About this exercise
Every line containing the string "default" is to be copied from the records.
<<<<
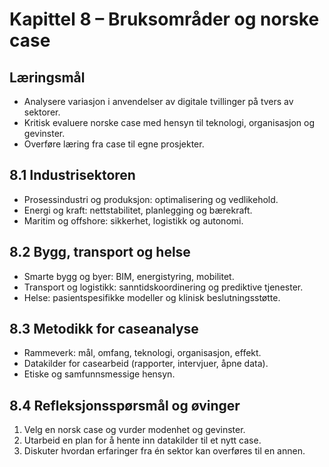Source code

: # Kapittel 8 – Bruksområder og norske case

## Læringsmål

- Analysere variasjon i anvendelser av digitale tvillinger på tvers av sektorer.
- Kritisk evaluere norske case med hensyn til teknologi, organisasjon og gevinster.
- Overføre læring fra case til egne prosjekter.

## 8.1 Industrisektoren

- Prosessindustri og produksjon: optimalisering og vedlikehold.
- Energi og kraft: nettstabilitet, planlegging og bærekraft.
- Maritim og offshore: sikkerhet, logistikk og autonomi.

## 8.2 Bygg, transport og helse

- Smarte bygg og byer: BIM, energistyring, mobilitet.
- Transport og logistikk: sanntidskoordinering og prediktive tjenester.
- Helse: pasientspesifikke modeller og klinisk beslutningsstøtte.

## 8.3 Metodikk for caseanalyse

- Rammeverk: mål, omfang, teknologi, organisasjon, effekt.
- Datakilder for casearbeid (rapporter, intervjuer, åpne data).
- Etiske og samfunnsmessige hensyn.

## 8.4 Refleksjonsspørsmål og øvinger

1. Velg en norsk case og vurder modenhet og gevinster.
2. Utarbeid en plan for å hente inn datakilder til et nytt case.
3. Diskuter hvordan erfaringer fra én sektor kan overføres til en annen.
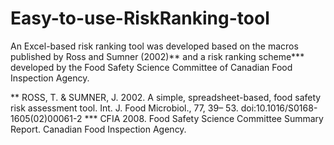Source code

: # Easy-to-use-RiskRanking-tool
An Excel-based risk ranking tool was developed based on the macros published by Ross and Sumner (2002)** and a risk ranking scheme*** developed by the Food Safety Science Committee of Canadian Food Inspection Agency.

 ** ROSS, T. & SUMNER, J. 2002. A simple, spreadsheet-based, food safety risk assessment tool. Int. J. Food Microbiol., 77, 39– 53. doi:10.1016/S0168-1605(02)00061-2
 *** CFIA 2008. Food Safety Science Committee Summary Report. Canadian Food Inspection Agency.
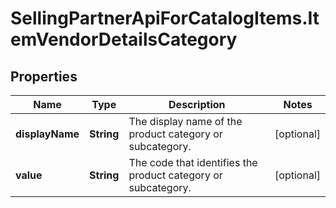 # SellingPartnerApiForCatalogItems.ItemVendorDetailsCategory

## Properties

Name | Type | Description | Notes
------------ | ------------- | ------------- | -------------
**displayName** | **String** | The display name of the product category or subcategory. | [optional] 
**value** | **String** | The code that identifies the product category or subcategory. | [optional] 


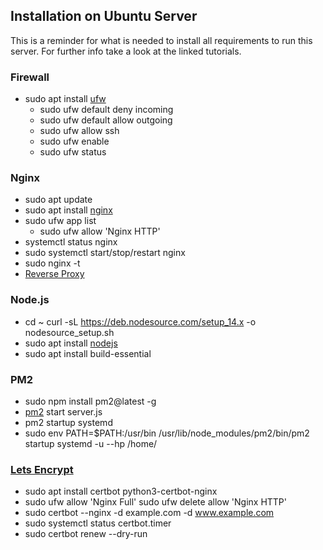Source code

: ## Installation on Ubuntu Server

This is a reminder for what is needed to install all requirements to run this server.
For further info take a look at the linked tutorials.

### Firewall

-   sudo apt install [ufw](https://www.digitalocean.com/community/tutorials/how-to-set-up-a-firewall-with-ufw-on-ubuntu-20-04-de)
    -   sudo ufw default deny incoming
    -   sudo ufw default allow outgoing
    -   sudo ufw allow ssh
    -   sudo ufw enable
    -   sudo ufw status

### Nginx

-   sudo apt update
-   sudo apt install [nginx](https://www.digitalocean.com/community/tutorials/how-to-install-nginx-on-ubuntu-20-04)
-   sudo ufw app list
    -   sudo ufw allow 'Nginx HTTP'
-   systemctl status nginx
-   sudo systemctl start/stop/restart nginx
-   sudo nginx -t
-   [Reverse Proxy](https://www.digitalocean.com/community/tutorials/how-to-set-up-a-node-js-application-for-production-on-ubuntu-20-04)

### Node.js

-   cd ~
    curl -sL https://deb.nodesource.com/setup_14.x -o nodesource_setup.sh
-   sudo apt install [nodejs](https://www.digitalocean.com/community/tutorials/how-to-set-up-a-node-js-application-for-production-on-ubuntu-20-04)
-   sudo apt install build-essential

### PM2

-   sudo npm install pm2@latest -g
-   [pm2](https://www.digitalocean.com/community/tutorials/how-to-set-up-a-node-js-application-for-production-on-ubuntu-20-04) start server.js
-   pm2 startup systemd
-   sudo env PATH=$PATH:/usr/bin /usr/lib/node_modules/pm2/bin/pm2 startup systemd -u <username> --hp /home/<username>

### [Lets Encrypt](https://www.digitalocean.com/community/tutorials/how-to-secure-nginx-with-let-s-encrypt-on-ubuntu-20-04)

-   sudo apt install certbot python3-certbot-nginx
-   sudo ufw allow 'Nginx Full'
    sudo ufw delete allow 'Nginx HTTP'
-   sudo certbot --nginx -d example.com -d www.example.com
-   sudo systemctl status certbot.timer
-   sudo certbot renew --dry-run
>>>>
Exercise response
    -   sudo ufw default deny incoming
    -   sudo ufw default allow outgoing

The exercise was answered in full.